The third and final open meeting of the Student Support Task Force met this past Tuesday. Around 20 students, faculty and administrators showed up to discuss a potential campus advising program, though the conversation quickly transitioned to faculty leadership and classroom trigger warnings.
Similar to the first two meetings, Dean of Faculty Robin Rinehart and Dean of Intercultural Development John McKnight led the discussion.
Several students said that faculty advisors lack active teacher-student relationships with their advisees. As a result, these students said that some faculty advisors have trouble connecting with international students, first-generation college students and students of color.
McKnight said that it is important to have a community where “every person can be validated, understood, and heard.”
Many students in attendance felt like there was room for growth, like Fayola Fair ’19, who came to the meeting primarily to see what Lafayette was doing to improve student support.
“For me, as a student of color, I was mainly focused on support for students of color,” Fair said. She said that faculty should undergo more sensitivity training in order to “be up-to- date in the twenty-first century.”
Luis Castillo ’17, another student who attended the forum, agreed with this sentiment and added that faculty should learn “the more dynamic skills that don’t come in a textbook: how to diffuse an argument, how to make someone feel validated.”
For Fair, advising is not the only place where they can imagine greater avenues for support.
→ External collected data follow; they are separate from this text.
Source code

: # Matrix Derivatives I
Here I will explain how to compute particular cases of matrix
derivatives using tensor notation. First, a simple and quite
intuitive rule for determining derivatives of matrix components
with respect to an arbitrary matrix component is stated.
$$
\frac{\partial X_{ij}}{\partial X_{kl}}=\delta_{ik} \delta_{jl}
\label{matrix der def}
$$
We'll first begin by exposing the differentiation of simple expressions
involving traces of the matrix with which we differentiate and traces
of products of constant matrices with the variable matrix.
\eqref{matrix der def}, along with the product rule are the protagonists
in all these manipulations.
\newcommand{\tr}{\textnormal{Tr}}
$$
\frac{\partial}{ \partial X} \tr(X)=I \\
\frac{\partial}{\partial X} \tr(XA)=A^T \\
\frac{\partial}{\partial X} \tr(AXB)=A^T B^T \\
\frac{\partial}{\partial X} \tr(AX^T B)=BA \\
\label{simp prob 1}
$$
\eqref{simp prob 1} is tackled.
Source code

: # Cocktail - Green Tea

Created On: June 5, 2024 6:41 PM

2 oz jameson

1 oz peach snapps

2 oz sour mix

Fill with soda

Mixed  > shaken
There must be work done inside the classroom too, Fair said.
“I am combatted with micro aggressions all the time [inside and outside the classroom],” Fair said. “I think the classroom should be the one place where I can at least prepare for certain conversations.”
Although Castillo thinks open meetings are a step in the right direction, he would like to see more students in committee leadership positions.
“Having an open forum [is] almost like a superficial way to [get] students involved,” he said. “We’re mature enough and smart enough to be in these committees making these decisions.”